I'm not sure if this is a kernel bug with EXT4 or a systemd related issue. I have many F26, F27 and Fedora rawhide virtual machines. With the latest linux kernel (starting from 4.13 on F26) I see corrupted systemd journal files after every reboot. This is reproducible. I have also deleted all in /var/log/journal/* and restarted systemd-journald to have a clean newly created journal directory. But also with a newly created journal directory you will get corrupted journal files after a reboot. I'm also able to reproduce this issue on a fedora rawhide virtual machine.

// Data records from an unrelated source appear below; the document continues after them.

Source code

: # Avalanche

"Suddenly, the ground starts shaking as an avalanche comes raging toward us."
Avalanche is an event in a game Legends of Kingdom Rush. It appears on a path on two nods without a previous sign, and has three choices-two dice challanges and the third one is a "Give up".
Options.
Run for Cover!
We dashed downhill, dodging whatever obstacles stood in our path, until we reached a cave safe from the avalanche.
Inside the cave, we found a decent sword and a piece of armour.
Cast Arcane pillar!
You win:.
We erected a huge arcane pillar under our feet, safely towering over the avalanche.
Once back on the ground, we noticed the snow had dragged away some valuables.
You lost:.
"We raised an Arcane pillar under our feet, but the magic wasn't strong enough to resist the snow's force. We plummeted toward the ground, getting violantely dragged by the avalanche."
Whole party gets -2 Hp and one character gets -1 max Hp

Version-Release number of selected component (if applicable):

kernel-4.14.0-0.rc7.git0.1.fc28.x86_64
systemd-235-3.fc28.x86_64

How reproducible:

Steps to Reproduce:
1. Install fedora rawhide and use ext4 as root filesystem
2. Create a new clean journal log directory rm -rf /var/log/journal/*
3. systemctl restart systemd-journald
4. Check journal files:
journalctl --verify
PASS: /var/log/journal/9b68b2f4000f44fba8d932c5df8dde87/system.journal

There is only 1 file. all okay.

5) Check inode number

4325488 /var/log/journal/9b68b2f4000f44fba8d932c5df8dde87/system.journal

system.journal has inode number 4325488

------------------------------------
Until here all works as expected
------------------------------------

6. reboot

7. Check dmesg. You will get two error messages related to inode number 4325488 (/var/log/journal/9b68b2f4000f44fba8d932c5df8dde87/system.journal)

[ 3.889532] EXT4-fs (dm-0): Delayed block allocation failed for inode 4325488 at logical offset 649 with max blocks 3 with error 121
[ 3.889571] EXT4-fs (dm-0): This should not happen!! Data will be lost

[ 6.010659] systemd-journald[600]: /var/log/journal/9b68b2f4000f44fba8d932c5df8dde87/system.journal: Journal file corrupted, rotating.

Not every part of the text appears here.